Elena (Antonia Giesen) é uma boxeadora amadora que vive com a mãe e está farta da vida na sua pequena cidade rural no interior do Chile. Um dia, ela resolve partir para uma longínqua terra ao sul para participar de uma competição, pegando carona com um caminhoneiro conhecido como Quatro Dedos (Roberto Farías).
Paralelamente, seu pai distante, o também caminhoneiro Michelsen (José Soza), está indo para a mesma direção levar a sua última carga antes de ser aposentado à força pela transportadora da qual é empregado. Seus caminhos eventualmente se cruzam e eles se veem refletindo, lado a lado, sobre a natureza de sua relação.
Michelsen, com seu chapéu e cenho franzido, é quase um cowboy moderno. Apesar de ele ser “homem do futuro” do título, seu futuro nunca chegou. Ele se tornou alguém que busca fazer as pazes com o passado diante do peso de uma vida de solidão.

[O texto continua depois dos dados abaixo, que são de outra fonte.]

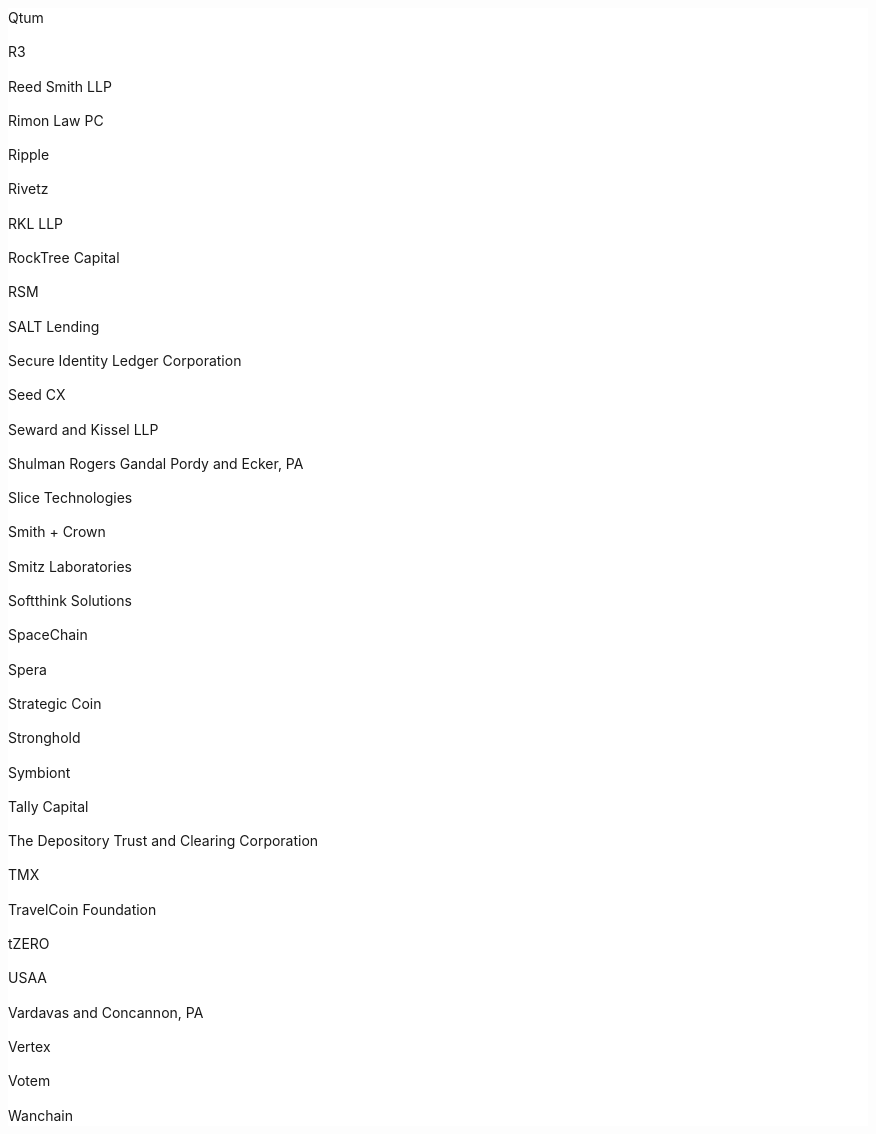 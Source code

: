 Qtum

R3

Reed Smith LLP

Rimon Law PC

Ripple

Rivetz

RKL LLP

RockTree Capital

RSM

SALT Lending

Secure Identity Ledger Corporation

Seed CX

Seward and Kissel LLP

Shulman Rogers Gandal Pordy and Ecker, PA

Slice Technologies

Smith + Crown

Smitz Laboratories

Softthink Solutions

SpaceChain

Spera

Strategic Coin

Stronghold

Symbiont

Tally Capital

The Depository Trust and Clearing Corporation

TMX

TravelCoin Foundation

tZERO

USAA

Vardavas and Concannon, PA

Vertex

Votem

Wanchain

Ele saiu para ganhar a vida nas estradas chilenas, deixando para trás esposa e filha. Apesar de não tê-las abandonado – mantendo a ajuda financeira e fazendo esporádicas visitas – sua profissão acarretou numa restritiva distância física. Sua mulher conseguiu fazer as pazes com isso, mas Elena, por pertencer a uma outra geração, nunca aceitou ter um pai ausente.
O racha entre eles se agravou com os anos a ponto de quase não manterem contato depois que ela cresceu. Esse conflito geracional dá o tom do filme, e quando os dois finalmente se reencontram, por volta dos 67 minutos, pai e filha buscam entender as motivações do outro, quase como se estivessem se conhecendo.

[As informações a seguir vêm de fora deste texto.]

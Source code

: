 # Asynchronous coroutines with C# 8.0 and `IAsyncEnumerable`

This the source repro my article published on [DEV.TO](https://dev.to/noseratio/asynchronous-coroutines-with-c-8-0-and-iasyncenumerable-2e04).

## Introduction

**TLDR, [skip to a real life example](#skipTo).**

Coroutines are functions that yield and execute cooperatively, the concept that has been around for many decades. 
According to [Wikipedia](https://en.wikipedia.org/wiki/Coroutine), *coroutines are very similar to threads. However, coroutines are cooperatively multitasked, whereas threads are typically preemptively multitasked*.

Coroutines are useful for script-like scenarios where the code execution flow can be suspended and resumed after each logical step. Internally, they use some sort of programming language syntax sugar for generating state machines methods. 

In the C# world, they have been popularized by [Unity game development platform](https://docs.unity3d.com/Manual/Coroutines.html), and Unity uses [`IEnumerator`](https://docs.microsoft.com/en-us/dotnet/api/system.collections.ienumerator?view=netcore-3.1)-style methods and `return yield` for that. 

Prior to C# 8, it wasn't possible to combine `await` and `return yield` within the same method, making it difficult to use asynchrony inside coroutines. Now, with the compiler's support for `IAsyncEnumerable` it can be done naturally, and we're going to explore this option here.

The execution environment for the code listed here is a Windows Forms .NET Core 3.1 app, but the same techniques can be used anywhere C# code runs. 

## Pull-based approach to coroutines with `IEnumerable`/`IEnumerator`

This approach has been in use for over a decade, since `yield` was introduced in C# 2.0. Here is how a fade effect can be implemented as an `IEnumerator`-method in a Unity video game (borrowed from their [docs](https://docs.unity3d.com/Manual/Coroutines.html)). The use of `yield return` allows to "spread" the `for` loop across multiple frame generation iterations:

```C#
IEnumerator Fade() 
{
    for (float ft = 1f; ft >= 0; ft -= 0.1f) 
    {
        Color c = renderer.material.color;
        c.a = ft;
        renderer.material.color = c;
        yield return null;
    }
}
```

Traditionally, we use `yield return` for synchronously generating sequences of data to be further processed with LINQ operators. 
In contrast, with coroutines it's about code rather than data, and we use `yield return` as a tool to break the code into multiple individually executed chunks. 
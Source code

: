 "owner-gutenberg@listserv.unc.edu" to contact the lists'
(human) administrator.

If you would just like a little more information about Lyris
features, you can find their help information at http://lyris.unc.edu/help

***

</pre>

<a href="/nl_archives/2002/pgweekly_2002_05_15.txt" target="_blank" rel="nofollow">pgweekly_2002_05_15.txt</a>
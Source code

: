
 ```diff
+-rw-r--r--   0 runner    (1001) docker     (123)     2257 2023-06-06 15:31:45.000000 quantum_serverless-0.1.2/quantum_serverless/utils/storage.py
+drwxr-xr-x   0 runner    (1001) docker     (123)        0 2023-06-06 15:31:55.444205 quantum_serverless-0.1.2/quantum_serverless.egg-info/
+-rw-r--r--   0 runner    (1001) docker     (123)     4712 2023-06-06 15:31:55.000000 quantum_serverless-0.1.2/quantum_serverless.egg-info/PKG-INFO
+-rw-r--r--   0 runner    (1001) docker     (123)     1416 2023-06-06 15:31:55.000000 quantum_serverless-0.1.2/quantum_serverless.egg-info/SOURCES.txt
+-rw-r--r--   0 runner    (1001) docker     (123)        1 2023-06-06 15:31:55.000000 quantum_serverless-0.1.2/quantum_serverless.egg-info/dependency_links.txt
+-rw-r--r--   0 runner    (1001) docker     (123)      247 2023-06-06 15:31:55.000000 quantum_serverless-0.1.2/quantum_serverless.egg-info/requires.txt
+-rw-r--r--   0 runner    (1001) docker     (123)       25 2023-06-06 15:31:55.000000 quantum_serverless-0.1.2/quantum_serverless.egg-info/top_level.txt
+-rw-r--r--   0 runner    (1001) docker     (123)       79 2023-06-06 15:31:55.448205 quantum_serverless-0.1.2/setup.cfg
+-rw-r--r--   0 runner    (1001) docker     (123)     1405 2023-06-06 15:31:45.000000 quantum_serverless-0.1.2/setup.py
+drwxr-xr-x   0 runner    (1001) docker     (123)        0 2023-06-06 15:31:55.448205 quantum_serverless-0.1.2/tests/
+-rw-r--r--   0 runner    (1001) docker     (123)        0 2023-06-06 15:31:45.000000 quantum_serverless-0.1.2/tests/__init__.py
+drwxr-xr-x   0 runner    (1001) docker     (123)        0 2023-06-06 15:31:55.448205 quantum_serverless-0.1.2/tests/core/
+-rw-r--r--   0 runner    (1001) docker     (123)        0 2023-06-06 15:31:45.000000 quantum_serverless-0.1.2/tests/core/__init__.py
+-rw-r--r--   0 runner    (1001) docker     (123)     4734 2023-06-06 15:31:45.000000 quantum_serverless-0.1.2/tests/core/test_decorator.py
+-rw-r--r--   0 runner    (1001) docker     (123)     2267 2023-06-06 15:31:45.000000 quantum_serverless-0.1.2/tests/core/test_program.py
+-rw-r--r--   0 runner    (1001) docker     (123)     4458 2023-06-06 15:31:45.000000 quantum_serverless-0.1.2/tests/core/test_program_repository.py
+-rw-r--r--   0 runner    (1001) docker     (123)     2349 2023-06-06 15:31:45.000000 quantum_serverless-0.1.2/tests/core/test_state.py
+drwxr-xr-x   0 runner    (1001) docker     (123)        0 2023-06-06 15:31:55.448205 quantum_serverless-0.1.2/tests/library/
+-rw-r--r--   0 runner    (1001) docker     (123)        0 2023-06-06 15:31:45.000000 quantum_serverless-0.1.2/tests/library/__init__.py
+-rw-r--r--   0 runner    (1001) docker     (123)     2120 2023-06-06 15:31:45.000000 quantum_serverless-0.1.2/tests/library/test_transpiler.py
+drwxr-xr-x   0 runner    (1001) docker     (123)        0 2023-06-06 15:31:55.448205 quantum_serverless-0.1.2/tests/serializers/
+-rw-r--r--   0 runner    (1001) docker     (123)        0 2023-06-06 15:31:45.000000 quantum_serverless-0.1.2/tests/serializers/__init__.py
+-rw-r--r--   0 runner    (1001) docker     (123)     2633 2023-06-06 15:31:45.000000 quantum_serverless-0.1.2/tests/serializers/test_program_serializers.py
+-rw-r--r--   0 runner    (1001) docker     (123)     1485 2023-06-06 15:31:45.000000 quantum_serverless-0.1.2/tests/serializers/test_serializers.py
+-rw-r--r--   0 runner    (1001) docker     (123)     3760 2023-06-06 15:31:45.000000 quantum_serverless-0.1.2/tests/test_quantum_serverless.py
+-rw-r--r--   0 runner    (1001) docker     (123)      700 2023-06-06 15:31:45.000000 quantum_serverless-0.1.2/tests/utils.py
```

De certa forma, uma insatisfação de teor geográfico os une: Elena se sente presa em um mesmo lugar – sua cidade – e não está feliz, enquanto Michelsen está em todos os lugares e também não está contente. Além disso, ambos anseiam por preencher um vazio afetivo que só pode ser sanado pelo outro.

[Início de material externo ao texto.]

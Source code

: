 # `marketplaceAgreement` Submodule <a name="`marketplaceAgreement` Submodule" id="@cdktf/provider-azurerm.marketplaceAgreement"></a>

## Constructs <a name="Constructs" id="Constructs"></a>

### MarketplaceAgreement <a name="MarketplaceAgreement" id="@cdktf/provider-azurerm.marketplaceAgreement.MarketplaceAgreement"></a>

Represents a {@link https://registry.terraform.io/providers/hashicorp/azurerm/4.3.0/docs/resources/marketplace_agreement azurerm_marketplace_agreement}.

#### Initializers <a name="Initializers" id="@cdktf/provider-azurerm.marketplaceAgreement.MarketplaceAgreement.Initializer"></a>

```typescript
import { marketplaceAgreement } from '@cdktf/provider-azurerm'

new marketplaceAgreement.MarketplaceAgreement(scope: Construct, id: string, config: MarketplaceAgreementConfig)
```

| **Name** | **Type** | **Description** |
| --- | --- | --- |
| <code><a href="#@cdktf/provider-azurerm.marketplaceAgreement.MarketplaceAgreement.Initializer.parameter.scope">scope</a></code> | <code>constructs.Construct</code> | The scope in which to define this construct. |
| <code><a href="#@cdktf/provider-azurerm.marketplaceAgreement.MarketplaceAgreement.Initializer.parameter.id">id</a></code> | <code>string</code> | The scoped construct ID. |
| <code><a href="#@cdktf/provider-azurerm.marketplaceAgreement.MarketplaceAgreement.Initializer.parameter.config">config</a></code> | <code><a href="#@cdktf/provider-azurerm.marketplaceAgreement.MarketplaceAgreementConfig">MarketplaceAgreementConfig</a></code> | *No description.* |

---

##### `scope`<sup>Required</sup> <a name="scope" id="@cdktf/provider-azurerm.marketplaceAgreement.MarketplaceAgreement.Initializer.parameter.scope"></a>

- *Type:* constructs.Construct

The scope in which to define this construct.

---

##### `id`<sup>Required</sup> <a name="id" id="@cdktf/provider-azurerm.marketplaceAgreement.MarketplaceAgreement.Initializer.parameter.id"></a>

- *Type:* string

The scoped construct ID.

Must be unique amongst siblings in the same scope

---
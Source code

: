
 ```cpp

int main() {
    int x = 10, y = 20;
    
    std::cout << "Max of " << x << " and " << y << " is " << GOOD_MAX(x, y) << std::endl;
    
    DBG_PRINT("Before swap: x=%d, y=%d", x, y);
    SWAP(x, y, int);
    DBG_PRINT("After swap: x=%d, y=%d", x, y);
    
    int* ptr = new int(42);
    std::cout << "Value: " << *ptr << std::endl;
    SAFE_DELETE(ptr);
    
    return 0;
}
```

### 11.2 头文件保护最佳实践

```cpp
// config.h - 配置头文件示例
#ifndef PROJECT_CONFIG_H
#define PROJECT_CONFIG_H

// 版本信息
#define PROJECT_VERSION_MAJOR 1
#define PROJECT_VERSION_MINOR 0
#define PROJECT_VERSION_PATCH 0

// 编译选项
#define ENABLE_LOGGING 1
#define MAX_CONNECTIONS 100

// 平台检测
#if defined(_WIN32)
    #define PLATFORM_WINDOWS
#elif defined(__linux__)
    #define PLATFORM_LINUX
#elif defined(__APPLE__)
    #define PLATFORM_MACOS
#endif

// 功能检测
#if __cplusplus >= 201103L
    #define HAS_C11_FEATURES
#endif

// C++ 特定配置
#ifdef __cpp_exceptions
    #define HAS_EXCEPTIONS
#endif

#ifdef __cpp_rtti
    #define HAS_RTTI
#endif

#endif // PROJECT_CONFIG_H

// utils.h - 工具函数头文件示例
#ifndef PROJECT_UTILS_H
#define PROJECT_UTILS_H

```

Tudo isso se desenrola lentamente no decorrer dos 96 minutos de projeção, com as paisagens do sul do Chile sendo um reflexo do psicológico dos protagonistas. Sob as lentes do diretor de fotografia Eduardo Bunster, tons frios e cores fracas reforçam o mundo vasto e selvagem que os cerca e os isola.
Em determinado momento, refletindo sobre sua vida ambulante, Quatro Dedos se questiona: “Quem me abraça quando chego em casa?”. Evitando sentimentalismo, ” El Hombre del Futuro” é um road movie tocante sobre duas pessoas, em diferentes fases da vida, tentando responder essa pergunta.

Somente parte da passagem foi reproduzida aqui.